= DATA FOR REVIEW =
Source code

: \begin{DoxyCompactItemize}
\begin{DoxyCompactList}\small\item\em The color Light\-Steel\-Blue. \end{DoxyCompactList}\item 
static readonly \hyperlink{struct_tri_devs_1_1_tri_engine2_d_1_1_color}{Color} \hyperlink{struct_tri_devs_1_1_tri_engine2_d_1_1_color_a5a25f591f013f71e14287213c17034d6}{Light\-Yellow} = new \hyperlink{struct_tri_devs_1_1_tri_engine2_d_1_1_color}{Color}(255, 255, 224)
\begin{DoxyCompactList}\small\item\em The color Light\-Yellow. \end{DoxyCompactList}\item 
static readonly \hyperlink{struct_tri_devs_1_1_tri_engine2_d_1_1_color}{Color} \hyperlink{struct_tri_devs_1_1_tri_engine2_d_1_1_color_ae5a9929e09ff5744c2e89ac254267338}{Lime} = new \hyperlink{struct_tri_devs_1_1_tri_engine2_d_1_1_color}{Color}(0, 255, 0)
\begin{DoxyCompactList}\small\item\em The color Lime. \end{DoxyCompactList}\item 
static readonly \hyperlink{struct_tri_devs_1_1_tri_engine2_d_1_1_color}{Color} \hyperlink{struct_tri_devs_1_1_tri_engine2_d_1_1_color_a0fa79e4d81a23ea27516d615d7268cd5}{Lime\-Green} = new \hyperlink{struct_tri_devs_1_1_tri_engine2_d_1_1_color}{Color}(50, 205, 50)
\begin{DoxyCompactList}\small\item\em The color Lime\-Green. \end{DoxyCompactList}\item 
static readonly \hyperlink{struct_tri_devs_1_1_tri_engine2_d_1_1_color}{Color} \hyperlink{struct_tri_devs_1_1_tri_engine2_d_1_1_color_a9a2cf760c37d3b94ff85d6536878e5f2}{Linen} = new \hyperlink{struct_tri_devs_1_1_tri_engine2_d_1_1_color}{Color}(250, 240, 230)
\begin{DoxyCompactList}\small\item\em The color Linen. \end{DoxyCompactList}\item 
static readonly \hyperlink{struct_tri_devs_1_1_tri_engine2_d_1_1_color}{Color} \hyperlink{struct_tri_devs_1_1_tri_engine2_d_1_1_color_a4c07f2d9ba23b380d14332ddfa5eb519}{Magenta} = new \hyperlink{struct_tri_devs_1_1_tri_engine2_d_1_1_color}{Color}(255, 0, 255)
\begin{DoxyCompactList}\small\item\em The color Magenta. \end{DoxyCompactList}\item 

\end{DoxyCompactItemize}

* * *

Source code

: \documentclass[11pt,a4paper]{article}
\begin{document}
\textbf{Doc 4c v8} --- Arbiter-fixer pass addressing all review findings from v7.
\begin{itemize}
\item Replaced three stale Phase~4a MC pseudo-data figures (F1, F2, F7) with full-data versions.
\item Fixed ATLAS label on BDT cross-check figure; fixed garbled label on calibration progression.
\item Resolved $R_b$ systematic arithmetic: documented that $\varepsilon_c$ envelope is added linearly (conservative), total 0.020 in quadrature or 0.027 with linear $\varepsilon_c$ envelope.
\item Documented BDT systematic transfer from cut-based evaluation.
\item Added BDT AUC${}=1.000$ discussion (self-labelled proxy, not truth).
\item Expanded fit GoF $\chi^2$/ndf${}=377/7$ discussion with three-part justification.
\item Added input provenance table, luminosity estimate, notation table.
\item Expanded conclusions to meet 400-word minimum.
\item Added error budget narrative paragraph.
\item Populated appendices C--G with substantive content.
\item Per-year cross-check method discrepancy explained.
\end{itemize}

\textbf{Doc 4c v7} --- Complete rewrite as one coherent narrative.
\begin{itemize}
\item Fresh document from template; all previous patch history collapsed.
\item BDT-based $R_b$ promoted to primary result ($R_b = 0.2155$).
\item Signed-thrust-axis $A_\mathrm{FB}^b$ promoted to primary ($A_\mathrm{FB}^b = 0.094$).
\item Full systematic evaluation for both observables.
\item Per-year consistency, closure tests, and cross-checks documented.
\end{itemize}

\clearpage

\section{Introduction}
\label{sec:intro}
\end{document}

= TASK DIRECTIONS =
All lines of the entries containing the string "hyperlink" must be shown in full.

= RESULT OF THIS EXERCISE =
static readonly \hyperlink{struct_tri_devs_1_1_tri_engine2_d_1_1_color}{Color} \hyperlink{struct_tri_devs_1_1_tri_engine2_d_1_1_color_a5a25f591f013f71e14287213c17034d6}{Light\-Yellow} = new \hyperlink{struct_tri_devs_1_1_tri_engine2_d_1_1_color}{Color}(255, 255, 224)
static readonly \hyperlink{struct_tri_devs_1_1_tri_engine2_d_1_1_color}{Color} \hyperlink{struct_tri_devs_1_1_tri_engine2_d_1_1_color_ae5a9929e09ff5744c2e89ac254267338}{Lime} = new \hyperlink{struct_tri_devs_1_1_tri_engine2_d_1_1_color}{Color}(0, 255, 0)
static readonly \hyperlink{struct_tri_devs_1_1_tri_engine2_d_1_1_color}{Color} \hyperlink{struct_tri_devs_1_1_tri_engine2_d_1_1_color_a0fa79e4d81a23ea27516d615d7268cd5}{Lime\-Green} = new \hyperlink{struct_tri_devs_1_1_tri_engine2_d_1_1_color}{Color}(50, 205, 50)
static readonly \hyperlink{struct_tri_devs_1_1_tri_engine2_d_1_1_color}{Color} \hyperlink{struct_tri_devs_1_1_tri_engine2_d_1_1_color_a9a2cf760c37d3b94ff85d6536878e5f2}{Linen} = new \hyperlink{struct_tri_devs_1_1_tri_engine2_d_1_1_color}{Color}(250, 240, 230)
static readonly \hyperlink{struct_tri_devs_1_1_tri_engine2_d_1_1_color}{Color} \hyperlink{struct_tri_devs_1_1_tri_engine2_d_1_1_color_a4c07f2d9ba23b380d14332ddfa5eb519}{Magenta} = new \hyperlink{struct_tri_devs_1_1_tri_engine2_d_1_1_color}{Color}(255, 0, 255)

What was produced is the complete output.